(Stored data)

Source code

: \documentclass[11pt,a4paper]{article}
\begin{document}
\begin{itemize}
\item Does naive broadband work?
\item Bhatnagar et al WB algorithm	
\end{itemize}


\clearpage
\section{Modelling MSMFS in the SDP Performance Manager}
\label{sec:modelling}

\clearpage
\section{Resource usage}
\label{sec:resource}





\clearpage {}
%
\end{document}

## WHAT THIS TASK INVOLVES
From the data above, state how many lines hold the string "label", and give the number without other words.

## RESPONSE TO THE EXERCISE
2